Why does it matter having linear data?
Operations regarding color manipulation and image mixing are better done using a linear scale, the math is not only simpler, but accurate and that is how light behaves in nature.
But didn't I just converted my image from sRGB to linear, why can't I use it now with filmic blender?
The image "linearized" from sRGB is in the wrong scale. It still in a scale from 0 to 1. In other words the inverse transform operation will create an image in "Display Linear" values.
As explained earlier, Filmic Blender uses a much larger set of values. For example: White is no longer at a value of 1, but somewhere at 16.19.
(By the way, if you haven't done so, now is a good time to read:
Render with a wider dynamic range in cycles to produce photorealistic looking images for an in depth explanation of how filmic blender works.)
If your goal is to manipulate images using filmic after you save them you have two options:
Keep the information linear, in a format that allows values much larger than 1. The EXR format was designed to do that. When you save as EXR you are effectively bypassing the transformations on the Color Management section, you are keeping the integrity of all the scene referred data. Think of those files as perfect udistorted copies of the original render layer information and passes.
When you bring those files back to blender, blender will understand that they are in a linear format. From there you can do whatever manipulation and compositing you want. The result you can save then in a display referred format using the filmic color transforms for the final output.

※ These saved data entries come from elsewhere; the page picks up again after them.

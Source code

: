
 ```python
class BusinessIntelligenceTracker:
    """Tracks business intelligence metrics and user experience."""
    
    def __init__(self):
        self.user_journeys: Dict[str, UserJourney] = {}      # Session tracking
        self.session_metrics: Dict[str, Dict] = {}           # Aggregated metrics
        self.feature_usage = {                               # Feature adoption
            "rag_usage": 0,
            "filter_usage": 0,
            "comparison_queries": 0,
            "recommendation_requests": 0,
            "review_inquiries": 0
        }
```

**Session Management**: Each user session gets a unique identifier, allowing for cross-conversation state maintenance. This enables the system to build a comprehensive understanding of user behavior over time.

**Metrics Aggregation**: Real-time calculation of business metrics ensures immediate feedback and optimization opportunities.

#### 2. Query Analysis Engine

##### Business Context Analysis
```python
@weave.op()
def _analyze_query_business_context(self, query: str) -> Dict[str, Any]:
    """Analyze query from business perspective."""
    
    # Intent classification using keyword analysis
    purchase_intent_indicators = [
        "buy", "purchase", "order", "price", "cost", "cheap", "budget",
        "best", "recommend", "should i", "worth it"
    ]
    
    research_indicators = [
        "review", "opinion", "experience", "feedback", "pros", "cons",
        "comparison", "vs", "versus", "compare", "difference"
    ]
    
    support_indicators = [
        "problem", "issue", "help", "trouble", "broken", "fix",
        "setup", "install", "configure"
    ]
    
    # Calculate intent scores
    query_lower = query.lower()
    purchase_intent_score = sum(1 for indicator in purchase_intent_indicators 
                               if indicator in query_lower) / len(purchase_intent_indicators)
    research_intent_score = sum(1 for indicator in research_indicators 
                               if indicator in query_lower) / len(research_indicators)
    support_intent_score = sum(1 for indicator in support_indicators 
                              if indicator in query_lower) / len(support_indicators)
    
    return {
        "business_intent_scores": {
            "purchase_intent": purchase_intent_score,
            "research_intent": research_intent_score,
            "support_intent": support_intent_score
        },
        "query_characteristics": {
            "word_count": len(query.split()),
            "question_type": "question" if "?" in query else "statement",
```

If you "must" use PNG or TIFF, use the original Filmic blender from https://github.com/sobotka/filmic-blender set the View transform to "Filmic Log Encoding Base" and the look to "none" before saving. Images will then be log encoded. Log encoding fits a much larger set of values than the regular sRGB transform within the limits of a display referred format. When you bring log encoded images back to blender and choose filmic log to interpret them in blender, an inverse log operation will be used de-log the image and turn it back to linear values, but this time they will be in a scale that can be correctly interpreted by the filmic blender color management settings. In other words you will be getting back your original scene referred values.